Entre as minhas duas vidas

Data 04/04/2013 14:34:57 | Tópico: Textos

Já dizia o grande poeta Álvaro de Campos no seu poema "Dactilografia", que todos temos duas vidas. A verdadeira e a falsa. A verdadeira, a que sonhamos quando crianças e a falsa, aquela que realmente vivemos em adultos, condicionada por todas as regras e complicações inerentes à convivência com os outros que nos rodeiam. Sendo que a segunda será a supostamente útil e correcta, ainda que nos possa privar de vir a realizar os sonhos da outra...
Nunca tive grandes sonhos na minha primeira vida, sempre me contentei com pouco visto que me ensinaram a estimar o pouco, porque seria o tudo que tinha. Pelo que, ao entrar na segunda nunca deixei de viver também na primeira. Até porque, dentro de mim vive ainda uma criança (desconfio que seja ela o meu sonho, mas nunca disse a ninguém com medo que alguém me o pudesse querer vir roubar) que costuma viajar comigo no tempo e no espaço sempre que a falsa vida nos aborrece. O processo é simples. Não nos apetece estar ali e sorrateiramente vamo-nos afastando cada vez mais e mais. Apenas deixamos o corpo, estático, a marcar presença (não queremos que os outros descubram que não estamos ali, que fomos para muito longe). Aos poucos, vamos deixando de ouvir o burburinho à nossa volta e em menos de nada atravessamos a fronteira para o lado de lá, onde nos somos realmente e felizes!
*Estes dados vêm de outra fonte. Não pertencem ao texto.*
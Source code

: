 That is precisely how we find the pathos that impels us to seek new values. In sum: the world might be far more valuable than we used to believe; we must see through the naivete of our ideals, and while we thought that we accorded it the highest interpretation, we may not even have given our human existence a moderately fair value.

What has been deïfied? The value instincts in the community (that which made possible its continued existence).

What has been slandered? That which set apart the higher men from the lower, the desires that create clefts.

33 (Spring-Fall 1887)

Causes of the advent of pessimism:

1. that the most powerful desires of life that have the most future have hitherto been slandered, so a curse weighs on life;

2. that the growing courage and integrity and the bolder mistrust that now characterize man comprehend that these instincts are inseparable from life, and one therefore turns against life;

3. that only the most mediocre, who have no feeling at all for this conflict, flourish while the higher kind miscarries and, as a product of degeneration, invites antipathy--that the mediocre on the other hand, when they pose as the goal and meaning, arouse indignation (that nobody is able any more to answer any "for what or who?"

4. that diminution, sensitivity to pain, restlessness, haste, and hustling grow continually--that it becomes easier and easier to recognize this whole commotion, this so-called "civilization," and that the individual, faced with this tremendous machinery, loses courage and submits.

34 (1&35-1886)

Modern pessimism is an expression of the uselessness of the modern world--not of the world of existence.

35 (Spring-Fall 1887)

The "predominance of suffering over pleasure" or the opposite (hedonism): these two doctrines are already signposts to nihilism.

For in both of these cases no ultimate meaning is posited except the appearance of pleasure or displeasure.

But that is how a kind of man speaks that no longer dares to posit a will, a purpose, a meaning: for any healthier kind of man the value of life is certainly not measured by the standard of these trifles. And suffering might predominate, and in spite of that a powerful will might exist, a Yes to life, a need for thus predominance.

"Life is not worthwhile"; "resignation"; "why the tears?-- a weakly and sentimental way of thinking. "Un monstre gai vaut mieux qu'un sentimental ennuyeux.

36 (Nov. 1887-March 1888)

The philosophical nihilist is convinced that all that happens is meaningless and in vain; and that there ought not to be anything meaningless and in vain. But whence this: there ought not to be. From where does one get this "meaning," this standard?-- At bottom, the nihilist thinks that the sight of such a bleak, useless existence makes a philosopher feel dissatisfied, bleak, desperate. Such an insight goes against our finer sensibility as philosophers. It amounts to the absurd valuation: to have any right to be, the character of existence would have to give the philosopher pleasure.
Sem o peso do que os outros poderão pensar de nós se fizermos assim ou assado, frito ou cozido.


DACTILOGRAFIA

Traço, sozinho, no meu cubículo de engenheiro, o plano,
Firmo o projeto, aqui isolado,
Remoto até de quem eu sou.

Ao lado, acompanhamento banalmente sinistro,
O tique-taque estalado das máquinas de escrever.
Que náusea da vida!
Que abjeção esta regularidade!
Que sono este ser assim!

Outrora, quando fui outro, eram castelos e cavaleiros
(Ilustrações, talvez, de qualquer livro de infância),
Outrora, quando fui verdadeiro ao meu sonho,
Eram grandes paisagens do Norte, explícitas de neve,
Eram grandes palmares do Sul, opulentos de verdes.

Outrora.

Ao lado, acompanhamento banalmente sinistro,
O tique-taque estalado das máquinas de escrever.

Temos todos duas vidas:
A verdadeira, que é a que sonhamos na infância,
E que continuamos sonhando, adultos, num substrato de névoa;
A falsa, que é a que vivemos em convivência com outros,
Que é a prática, a útil,
Aquela em que acabam por nos meter num caixão.

Na outra não há caixões, nem mortes,
Há só ilustrações de infância:
Grandes livros coloridos, para ver mas não ler;
Grandes páginas de cores para recordar mais tarde.
Na outra somos nós,
Na outra vivemos;
Nesta morremos, que é o que viver quer dizer;
Neste momento, pela náusea, vivo na outra ...

Mas ao lado, acompanhamento banalmente sinistro,
Ergue a voz o tique-taque estalado das máquinas de escrever.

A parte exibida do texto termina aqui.